Table Of Contents

Feedback

User Guide

First time using the AWS CLI? See the User Guide for help getting started.

[ aws . sagemaker ]

stop-notebook-instance

Description

Terminates the ML compute instance. Before terminating the instance, Amazon SageMaker disconnects the ML storage volume from it. Amazon SageMaker preserves the ML storage volume.

To access data on the ML storage volume for a notebook instance that has been terminated, call the StartNotebookInstance API. StartNotebookInstance launches another ML compute instance, configures it, and attaches the preserved ML storage volume so you can continue your work.

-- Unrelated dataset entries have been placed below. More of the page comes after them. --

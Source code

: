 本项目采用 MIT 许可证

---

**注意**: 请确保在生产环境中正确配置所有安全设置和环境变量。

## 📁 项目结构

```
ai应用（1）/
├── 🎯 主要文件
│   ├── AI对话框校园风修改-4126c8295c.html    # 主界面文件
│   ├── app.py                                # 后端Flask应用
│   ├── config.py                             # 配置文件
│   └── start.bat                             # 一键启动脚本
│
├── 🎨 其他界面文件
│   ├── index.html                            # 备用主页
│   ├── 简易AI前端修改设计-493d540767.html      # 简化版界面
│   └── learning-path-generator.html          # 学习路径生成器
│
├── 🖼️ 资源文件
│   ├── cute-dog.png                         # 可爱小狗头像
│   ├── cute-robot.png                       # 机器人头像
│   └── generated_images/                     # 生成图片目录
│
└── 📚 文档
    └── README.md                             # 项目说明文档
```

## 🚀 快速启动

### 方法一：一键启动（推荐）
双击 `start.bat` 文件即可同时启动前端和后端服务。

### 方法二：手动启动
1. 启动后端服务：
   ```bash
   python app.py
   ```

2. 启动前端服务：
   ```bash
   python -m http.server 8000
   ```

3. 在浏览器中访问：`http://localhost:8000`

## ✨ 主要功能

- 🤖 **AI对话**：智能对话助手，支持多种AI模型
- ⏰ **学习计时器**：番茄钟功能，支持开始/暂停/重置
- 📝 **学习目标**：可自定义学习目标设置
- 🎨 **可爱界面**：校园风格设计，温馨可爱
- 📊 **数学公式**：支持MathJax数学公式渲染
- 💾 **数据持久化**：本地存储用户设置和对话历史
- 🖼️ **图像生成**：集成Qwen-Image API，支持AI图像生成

See also: AWS API Documentation

See 'aws help' for descriptions of global parameters.

Synopsis

  stop-notebook-instance
--notebook-instance-name <value>
[--cli-input-json <value>]
[--generate-cli-skeleton <value>]

Options

--notebook-instance-name (string)

The name of the notebook instance to terminate.

--cli-input-json (string) Performs service operation based on the JSON string provided. The JSON string follows the format provided by --generate-cli-skeleton. If other arguments are provided on the command line, the CLI values will override the JSON-provided values. It is not possible to pass arbitrary binary values using a JSON-provided value as the string will be taken literally.

--generate-cli-skeleton (string) Prints a JSON skeleton to standard output without sending an API request. If provided with no value or the value input, prints a sample input JSON that can be used as an argument for --cli-input-json. If provided with the value output, it validates the command inputs and returns a sample output JSON for that command.

See 'aws help' for descriptions of global parameters.

Output

None